The Watch Angels x Alpina Startimer Pilot IFR Chronograph is a 300-piece limited edition that adds a genuine instrument-flying tool to Alpina’s Startimer line.
Its defining feature is a case-and-bezel system designed to help instrument-rated pilots determine the correct entry into an IFR holding pattern, whether direct, teardrop or parallel.
A bezel that works through IFR hold entries
Holding patterns are the racetrack-shaped loops aircraft fly when they need to wait before an approach, often because of traffic, weather or airspace management.

For pilots flying under instrument flight rules, entering that hold correctly depends on the aircraft heading, the inbound course and whether the hold is standard or non-standard.
On this Startimer, the pilot presses the bezel down to set the published inbound course against the orange outbound indicator on the rotating inner ring.
Releasing the bezel then lets the bezel and inner ring move together, allowing the heading to the holding fix to be aligned with the triangle at 12 o’clock.

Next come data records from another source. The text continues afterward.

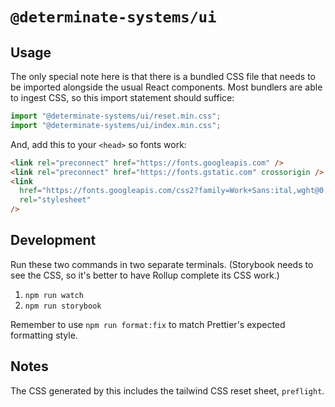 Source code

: # `@determinate-systems/ui`

## Usage

The only special note here is that there is a bundled CSS file that needs to be imported alongside the usual React components. Most bundlers are able to ingest CSS, so this import statement should suffice:

```javascript
import "@determinate-systems/ui/reset.min.css";
import "@determinate-systems/ui/index.min.css";
```

And, add this to your `<head>` so fonts work:

```html
<link rel="preconnect" href="https://fonts.googleapis.com" />
<link rel="preconnect" href="https://fonts.gstatic.com" crossorigin />
<link
  href="https://fonts.googleapis.com/css2?family=Work+Sans:ital,wght@0,100..900;1,100..900&display=swap"
  rel="stylesheet"
/>
```

## Development

Run these two commands in two separate terminals. (Storybook needs to see the CSS, so it's better to have Rollup complete its CSS work.)

1. `npm run watch`
2. `npm run storybook`

Remember to use `npm run format:fix` to match Prettier's expected formatting style.

## Notes

The CSS generated by this includes the tailwind CSS reset sheet, `preflight`.
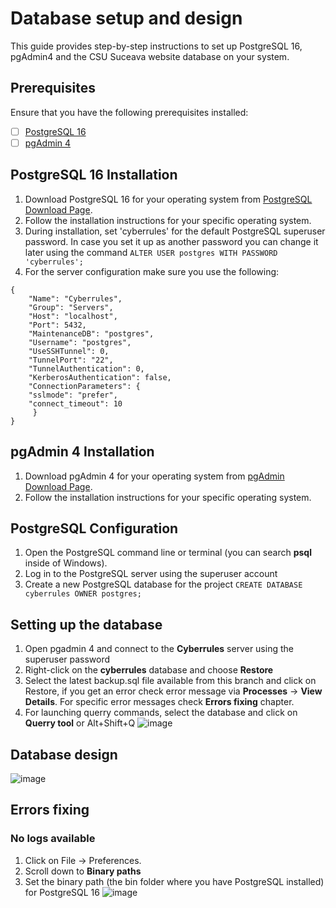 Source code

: # Database setup and design

This guide provides step-by-step instructions to set up PostgreSQL 16, pgAdmin4 and the CSU Suceava website database on your system.

## Prerequisites

Ensure that you have the following prerequisites installed:

- [ ] [PostgreSQL 16](https://www.postgresql.org/download/)
- [ ] [pgAdmin 4](https://www.pgadmin.org/download/)

## PostgreSQL 16 Installation

1. Download PostgreSQL 16 for your operating system from [PostgreSQL Download Page](https://www.postgresql.org/download/).
2. Follow the installation instructions for your specific operating system.
3. During installation, set 'cyberrules' for the default PostgreSQL superuser password. In case you set it up as another password you can change it later using the command `ALTER USER postgres WITH PASSWORD 'cyberrules';`
4. For the server configuration make sure you use the following:
```
{
    "Name": "Cyberrules",
    "Group": "Servers",
    "Host": "localhost",
    "Port": 5432,
    "MaintenanceDB": "postgres",
    "Username": "postgres",
    "UseSSHTunnel": 0,
    "TunnelPort": "22",
    "TunnelAuthentication": 0,
    "KerberosAuthentication": false,
    "ConnectionParameters": {
    "sslmode": "prefer",
    "connect_timeout": 10
     }         
}
```

## pgAdmin 4 Installation

1. Download pgAdmin 4 for your operating system from [pgAdmin Download Page](https://www.pgadmin.org/download/).
2. Follow the installation instructions for your specific operating system.

## PostgreSQL Configuration

1. Open the PostgreSQL command line or terminal (you can search **psql** inside of Windows).
2. Log in to the PostgreSQL server using the superuser account
3. Create a new PostgreSQL database for the project `CREATE DATABASE cyberrules OWNER postgres;`

## Setting up the database

1. Open pgadmin 4 and connect to the **Cyberrules** server using the superuser password
2. Right-click on the **cyberrules** database and choose **Restore**
3. Select the latest backup.sql file available from this branch and click on Restore, if you get an error check error message via **Processes** -> **View Details**. For specific error messages check **Errors fixing** chapter.
4. For launching querry commands, select the database and click on **Querry tool** or Alt+Shift+Q
![image](https://github.com/Cyberrules/Site_CSU/assets/74990176/0878d9c2-4556-44dd-a27c-1db44a08d280)

## Database design

![image](https://github.com/Cyberrules/Site_CSU/assets/74990176/9dca8e3b-5e19-47f3-98b7-7fd657b51c9a)

## Errors fixing
### No logs available

1. Click on File -> Preferences.
2. Scroll down to **Binary paths**
3. Set the binary path (the bin folder where you have PostgreSQL installed) for PostgreSQL 16
![image](https://github.com/Cyberrules/Site_CSU/assets/74990176/98b66db7-3b6c-4ea7-bb6b-57ac5789c7f9)


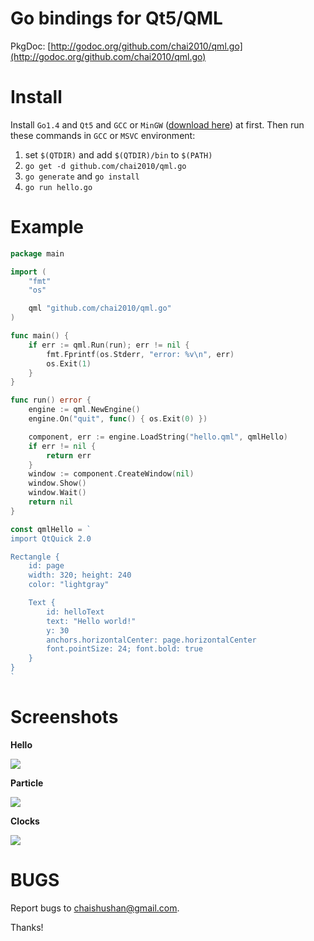 Go bindings for Qt5/QML
=======================

PkgDoc: [http://godoc.org/github.com/chai2010/qml.go](http://godoc.org/github.com/chai2010/qml.go)

Install
=======

Install `Go1.4` and `Qt5` and `GCC` or `MinGW` ([download here](http://tdm-gcc.tdragon.net/download)) at first.
Then run these commands in `GCC` or `MSVC` environment:

1. set `$(QTDIR)` and add `$(QTDIR)/bin` to `$(PATH)` 
2. `go get -d github.com/chai2010/qml.go`
3. `go generate` and `go install`
4. `go run hello.go`

Example
=======

```Go
package main

import (
	"fmt"
	"os"

	qml "github.com/chai2010/qml.go"
)

func main() {
	if err := qml.Run(run); err != nil {
		fmt.Fprintf(os.Stderr, "error: %v\n", err)
		os.Exit(1)
	}
}

func run() error {
	engine := qml.NewEngine()
	engine.On("quit", func() { os.Exit(0) })

	component, err := engine.LoadString("hello.qml", qmlHello)
	if err != nil {
		return err
	}
	window := component.CreateWindow(nil)
	window.Show()
	window.Wait()
	return nil
}

const qmlHello = `
import QtQuick 2.0

Rectangle {
	id: page
	width: 320; height: 240
	color: "lightgray"

	Text {
		id: helloText
		text: "Hello world!"
		y: 30
		anchors.horizontalCenter: page.horizontalCenter
		font.pointSize: 24; font.bold: true
	}
}
`
```

Screenshots
===========

**Hello**

[![](https://raw.githubusercontent.com/chai2010/qml.go/master/screenshot/windows/hello.jpg)](https://github.com/chai2010/qml.go/blob/master/examples/hello/main.go)

**Particle**

[![](https://raw.githubusercontent.com/chai2010/qml.go/master/screenshot/windows/particle.jpg)](https://github.com/chai2010/qml.go/blob/master/examples/particle/main.go)

**Clocks**

[![](https://raw.githubusercontent.com/chai2010/qml.go/master/screenshot/windows/clocks.png)](https://github.com/chai2010/qml.go/blob/master/examples/clocks/main.go)

BUGS
====

Report bugs to <chaishushan@gmail.com>.

Thanks!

Once those inputs are set, colour-coded apertures at 12 o’clock display the correct entry type, with orange for direct, red for teardrop and blue for parallel.
The system also shows the relevant courses and headings needed to fly the pattern, while the engraved caseback illustrates the three entry shapes.
A big Startimer case with instrument logic
The stainless steel case measures 44.5mm across, 15.8mm thick and 51mm lug to lug, so this is very much a professional-style pilot’s watch rather than a compact daily piece.

Alpina keeps the profile purposeful with vertically brushed surfaces, polished bevels, a matte black ceramic bezel and a convex sapphire crystal with anti-reflective treatment.
Water resistance is rated to 100 metres, which gives the watch more everyday resilience than its cockpit-first concept might suggest.
The blue sunray dial is busy in the way a functional aviation chronograph is allowed to be, with luminous applied Arabic numerals, black counters and a silver outer ring.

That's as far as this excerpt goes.